Consider a cubic polynomial $x^3 - x - 1 = 0$ I want the sum of the fifth powers of the roots $\sum a^5$. I know that
\begin{eqnarray*} a + b + c &=& 0 \\ ab + bc + ca &=& 1 \\ -abc &=& 1 \end{eqnarray*}
but I have no way of combining this information into the answer.
On
About finding general $a^n + b^n + c^n,$ there is an elementary aspect to this, although not necessarily what you want.
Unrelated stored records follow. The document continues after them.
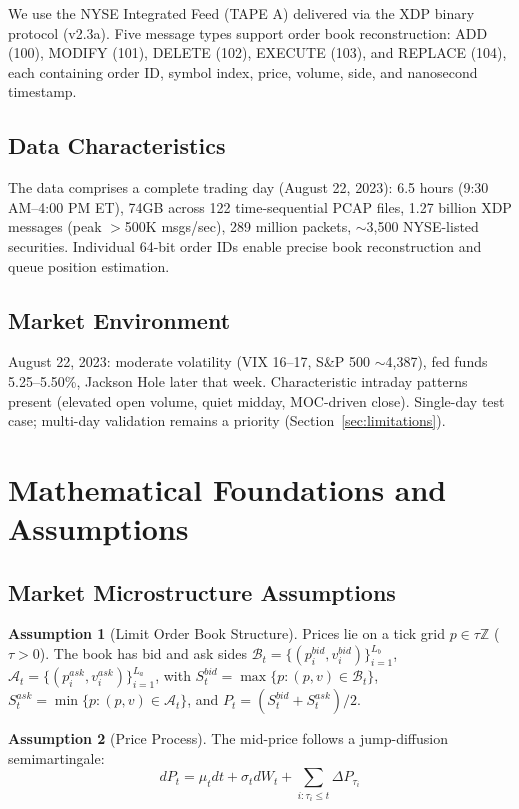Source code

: \documentclass[11pt]{article}
\theoremstyle{definition}
\newtheorem{assumption}{Assumption}[section]
\begin{document}
We use the NYSE Integrated Feed (TAPE A) delivered via the XDP binary protocol (v2.3a). Five message types support order book reconstruction: ADD (100), MODIFY (101), DELETE (102), EXECUTE (103), and REPLACE (104), each containing order ID, symbol index, price, volume, side, and nanosecond timestamp.

\subsection{Data Characteristics}

The data comprises a complete trading day (August 22, 2023): 6.5 hours (9:30 AM--4:00 PM ET), 74GB across 122 time-sequential PCAP files, 1.27 billion XDP messages (peak $>$500K msgs/sec), 289 million packets, $\sim$3,500 NYSE-listed securities. Individual 64-bit order IDs enable precise book reconstruction and queue position estimation.

\subsection{Market Environment}

August 22, 2023: moderate volatility (VIX 16--17, S\&P 500 $\sim$4,387), fed funds 5.25--5.50\%, Jackson Hole later that week. Characteristic intraday patterns present (elevated open volume, quiet midday, MOC-driven close). Single-day test case; multi-day validation remains a priority (Section~\ref{sec:limitations}).

\section{Mathematical Foundations and Assumptions}

\subsection{Market Microstructure Assumptions}

\begin{assumption}[Limit Order Book Structure]
Prices lie on a tick grid $p \in \tau \mathbb{Z}$ ($\tau > 0$). The book has bid and ask sides $\mathcal{B}_t = \{(p_i^{bid}, v_i^{bid})\}_{i=1}^{L_b}$, $\mathcal{A}_t = \{(p_i^{ask}, v_i^{ask})\}_{i=1}^{L_a}$, with $S_t^{bid} = \max\{p : (p,v) \in \mathcal{B}_t\}$, $S_t^{ask} = \min\{p : (p,v) \in \mathcal{A}_t\}$, and $P_t = (S_t^{bid} + S_t^{ask})/2$.
\end{assumption}

\begin{assumption}[Price Process]
The mid-price follows a jump-diffusion semimartingale:
\begin{equation}
dP_t = \mu_t dt + \sigma_t dW_t + \sum_{i: \tau_i \leq t} \Delta P_{\tau_i}
\end{equation}
\end{assumption}
\end{document}
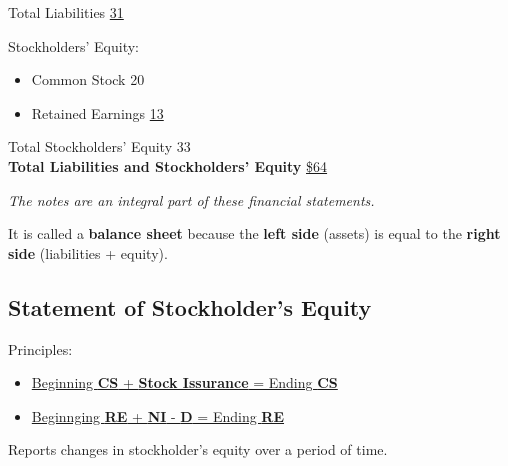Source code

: \begin{tcolorbox}[colframe=black,colback=white,title=Example Balance Sheet (Classified by Current \& Non-current)]
\begin{multicols}{2}
        Total Liabilities \hfill \underline{31}

        Stockholders' Equity:
        \begin{itemize}
            \item Common Stock \hfill 20
            \item Retained Earnings \hfill \underline{13}
        \end{itemize}
        Total Stockholders' Equity \hfill 33\\
        {\textbf{Total Liabilities and Stockholders' Equity}} \hfill \underline{\underline{\$64}}
    \end{multicols}

    \vspace{1em}

    \textit{\footnotesize{The notes are an integral part of these financial statements.}}
\end{tcolorbox}

\normalsize

It is called a \textbf{balance sheet} because the \textbf{left side} (assets) is equal to the \textbf{right side} (liabilities + equity).

\newpage

\subsection{Statement of Stockholder's Equity}
\label{sec:statement_se}

Principles:

\begin{itemize}
    \item \hyperref[def:sale_of_stock]{Beginning \textbf{CS} + \textbf{Stock Issurance} = Ending \textbf{CS}}
    \item \hyperref[thm:relations]{Beginnging \textbf{RE} + \textbf{NI} - \textbf{D} = Ending \textbf{RE}}
\end{itemize}


Reports changes in stockholder's equity over a period of time.

\small

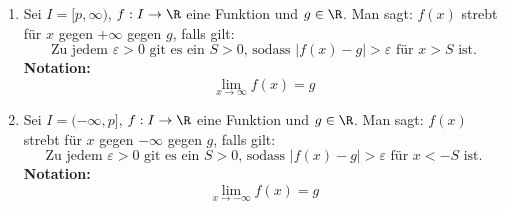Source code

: \begin{enumerate}
    \item Sei $I = [p, \infty)$, $f: I \to \R$ eine Funktion und $g \in \R$. Man sagt: $f(x)$ strebt für $x$ gegen $+\infty$ gegen $g$, falls gilt:
    $$\text{Zu jedem $\varepsilon > 0$ git es ein $S > 0$, sodass $|f(x)-g| > \varepsilon$ für $x > S$ ist.}$$
    \textbf{Notation:} $$\lim_{x \to \infty} f(x) = g$$
    \item Sei $I = (-\infty, p]$, $f: I \to \R$ eine Funktion und $g \in \R$. Man sagt: $f(x)$ strebt für $x$ gegen $-\infty$ gegen $g$, falls gilt:
    $$\text{Zu jedem $\varepsilon > 0$ git es ein $S > 0$, sodass $|f(x)-g| > \varepsilon$ für $x < -S$ ist.}$$
    \textbf{Notation:} $$\lim_{x \to -\infty} f(x) = g$$
\end{enumerate}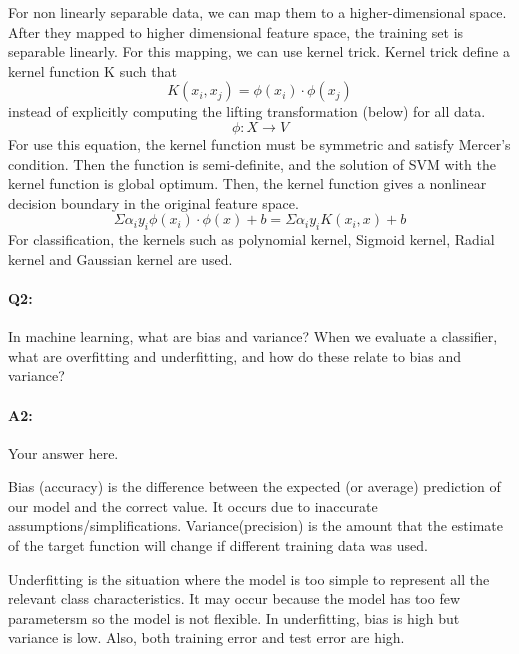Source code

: For non linearly separable data, we can map them to a higher-dimensional space. After they mapped to higher dimensional feature space, the training set is separable linearly. For this mapping, we can use kernel trick. Kernel trick define a kernel function K such that
\begin{equation}
K(x_{i}, x_{j} ) =\phi(x_{i} ) \cdot \phi (x_{j} )
\end{equation}
instead of explicitly computing the lifting transformation (below) for all data.
\begin{equation}
    \phi:X \rightarrow V
\end{equation}
For use this equation, the kernel function must be symmetric and satisfy Mercer's condition. Then the function is semi-definite, and the solution of SVM with the kernel function is global optimum. Then, the kernel function gives a nonlinear decision boundary in the original feature space.
\begin{equation}
    \Sigma\alpha_{i}y_{i}\phi(x_{i})\cdot\phi(x) + b = \Sigma\alpha_{i}y_{i}K(x_{i}, x) + b
\end{equation}
For classification, the kernels such as polynomial kernel, Sigmoid kernel, Radial kernel and Gaussian kernel are used.


\pagebreak
\paragraph{Q2:} In machine learning, what are bias and variance? When we evaluate a classifier, what are overfitting and underfitting, and how do these relate to bias and variance?

\paragraph{A2:} Your answer here.


Bias (accuracy) is the difference between the expected (or average) prediction of our model and the correct value. It occurs due to inaccurate assumptions/simplifications. Variance(precision) is the amount that the estimate of the target function will change if different training data was used.

Underfitting is the situation where the model is too simple to represent all the relevant class characteristics. It may occur because the model has too few parametersm so the model is not flexible. In underfitting, bias is high but variance is low. Also, both training error and test error are high.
You already know that $a+b+c = 0,$ and the other answer gives enough to find $a^2 + b^2 + c^2$ and $a^3 + b^3 + c^3.$ Call those $x_1, x_2, x_3,$ then solve in perpetuity with $$ x_{n+3} = x_{n+1} + x_n $$
Two errors in the question, $$ bc + ca + ab = -1, $$ $$ abc = 1. $$
So far, I get $$ x_1 = 0,$$ $$ x_2 = 2,$$ $$ x_3 = 3,$$ $$ x_4 = 2,$$ $$ x_5 = 5,$$ $$ x_6 = 5,$$ $$ x_7 = 7,$$ $$ x_8 = 10,$$ $$ x_9 = 12,$$ $$ x_{10} = 17,$$
Since the real root of $x^3 - x - 1$ is slightly larger than $1,$ the numbers increase, are positive and so on. The two complex roots are smaller than $1$ in modulus, so, for large $n,$ we get $x_n \approx R^n$ where $R \approx 1.3247$ is the real root. For example, $R^{10} \approx 16.643$
compared with pari:
parisize = 4000000, primelimit = 500509
? p = polroots( x^3 - x - 1 )
%1 = [1.324717957244746025960908855 + 0.E-28*I, -0.6623589786223730129804544272 - 0.5622795120623012438991821449*I, -0.6623589786223730129804544272 + 0.5622795120623012438991821449*I]~
? p[1]
%2 = 1.324717957244746025960908855 + 0.E-28*I
? p[2]
%3 = -0.6623589786223730129804544272 - 0.5622795120623012438991821449*I
? a = p[2]
%4 = -0.6623589786223730129804544272 - 0.5622795120623012438991821449*I
? b = p[3]
%5 = -0.6623589786223730129804544272 + 0.5622795120623012438991821449*I
? c = p[1]
%6 = 1.324717957244746025960908855 + 0.E-28*I
? a + b + c
%7 = 0.E-28 + 0.E-28*I
? a^2 + b^2 + c^2
%8 = 2.000000000000000000000000000 + 0.E-28*I
? a^3 + b^3 + c^3
%9 = 3.000000000000000000000000000 + 0.E-28*I
? a^4 + b^4 + c^4
%10 = 2.000000000000000000000000000 + 0.E-28*I
? a^5 + b^5 + c^5
%11 = 5.000000000000000000000000000 + 0.E-27*I
?
? a * b * c
%12 = 0.9999999999999999999999999999 + 0.E-28*I
? b * c + c * a + a * b
%13 = -1.000000000000000000000000000 + 0.E-28*I
?
$a^3=a+1$ implies that $a^5=a^3+a^2=a+1+a^2$.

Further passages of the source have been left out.